Вот если бы правую ножку стола подпилить. Но тогда с него будет падать лампа и журнал.
– Ну, так вот как раз после этого отдыхать станет куда легче! – сказал Ваня почти жалобно. – А то ведь и побить могут. Тут никто не считает себя цивилизацией – по крайней мере, никто из тех, кого я знаю. Они верят в кикимор, домовых и неупокоенных солдат, оставшихся еще с войны и окликающих в лесу грибников.
– А зачем им окликать грибников? – живо заинтересовался доктор Мерц. С кабачками у него сегодня не складывалось.
– Я не знаю, – Ваня пожал плечами. – Это же ваши солдаты, немецкие. Может, шнапсу хотят.
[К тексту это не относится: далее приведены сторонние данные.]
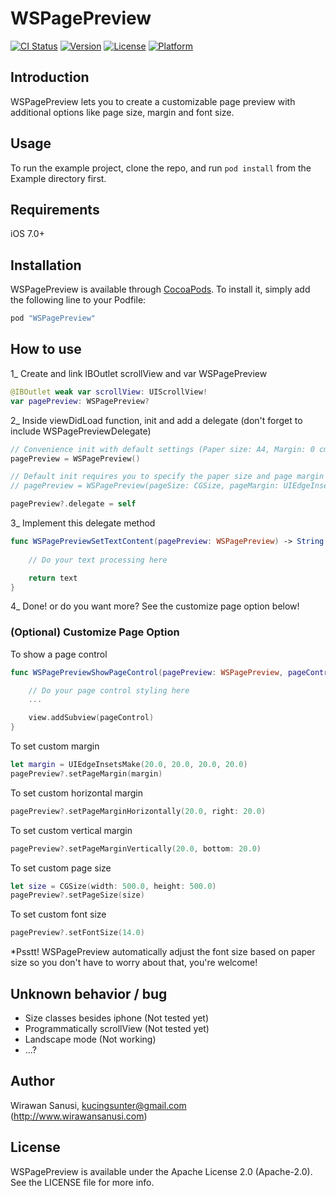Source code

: # WSPagePreview

[![CI Status](http://img.shields.io/travis/wirawan-syscli/WSPagePreview.svg?style=flat)](https://travis-ci.org/wirawan-syscli/WSPagePreview)
[![Version](https://img.shields.io/cocoapods/v/WSPagePreview.svg?style=flat)](http://cocoapods.org/pods/WSPagePreview)
[![License](https://img.shields.io/cocoapods/l/WSPagePreview.svg?style=flat)](http://cocoapods.org/pods/WSPagePreview)
[![Platform](https://img.shields.io/cocoapods/p/WSPagePreview.svg?style=flat)](http://cocoapods.org/pods/WSPagePreview)

## Introduction

WSPagePreview lets you to create a customizable page preview with additional options like page size, margin and font size.

## Usage

To run the example project, clone the repo, and run `pod install` from the Example directory first.

## Requirements

iOS 7.0+

## Installation

WSPagePreview is available through [CocoaPods](http://cocoapods.org). To install
it, simply add the following line to your Podfile:

```ruby
pod "WSPagePreview"
```

## How to use

1_ Create and link IBOutlet scrollView and var WSPagePreview
```swift
@IBOutlet weak var scrollView: UIScrollView!
var pagePreview: WSPagePreview?
```
2_ Inside viewDidLoad function, init and add a delegate (don't forget to include WSPagePreviewDelegate)
```swift
// Convenience init with default settings (Paper size: A4, Margin: 0 cm)
pagePreview = WSPagePreview()

// Default init requires you to specify the paper size and page margin
// pagePreview = WSPagePreview(pageSize: CGSize, pageMargin: UIEdgeInsets, fontSize: CGFloat)

pagePreview?.delegate = self
```
3_ Implement this delegate method
```swift
func WSPagePreviewSetTextContent(pagePreview: WSPagePreview) -> String {
    
    // Do your text processing here

    return text
}
```
4_ Done! or do you want more? See the customize page option below!

### (Optional) Customize Page Option

To show a page control
```swift
func WSPagePreviewShowPageControl(pagePreview: WSPagePreview, pageControl: UIPageControl) {

    // Do your page control styling here
    ...

    view.addSubview(pageControl)
}
```

To set custom margin
```swift
let margin = UIEdgeInsetsMake(20.0, 20.0, 20.0, 20.0)
pagePreview?.setPageMargin(margin)
```

To set custom horizontal margin
```swift
pagePreview?.setPageMarginHorizontally(20.0, right: 20.0)
```

To set custom vertical margin
```swift
pagePreview?.setPageMarginVertically(20.0, bottom: 20.0)
```

To set custom page size
```swift
let size = CGSize(width: 500.0, height: 500.0)
pagePreview?.setPageSize(size)
```

To set custom font size
```swift
pagePreview?.setFontSize(14.0)
```
*Psstt! WSPagePreview automatically adjust the font size based on paper size so you don't have to worry about that, you're welcome!

## Unknown behavior / bug

- Size classes besides iphone (Not tested yet)
- Programmatically scrollView (Not tested yet)
- Landscape mode (Not working)
- ...? 

## Author

Wirawan Sanusi, kucingsunter@gmail.com (http://www.wirawansanusi.com)

## License

WSPagePreview is available under the Apache License 2.0 (Apache-2.0). See the LICENSE file for more info.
Последний раз доктор Мерц был в Германии лет в пятнадцать, на похоронах отца. Едва ли он мог бы выступать в роли эксперта по особенностям менталитета своей родины.
– А они не поясняли, – продолжил лениво интересоваться он, – налить или выпить?
– Ну… – Ваня задумался. – Я бы с ними пить не стал. Во‑первых, они не знают по‑русски, во‑вторых, фашисты, а, в‑третьих, они все‑таки мертвые…
– Ты тоже не живой.
– Не‑е, – протянул Ваня, отмахнувшись, – к себе я уже привык, а вот к ним… мало ли что им в голову взбредет.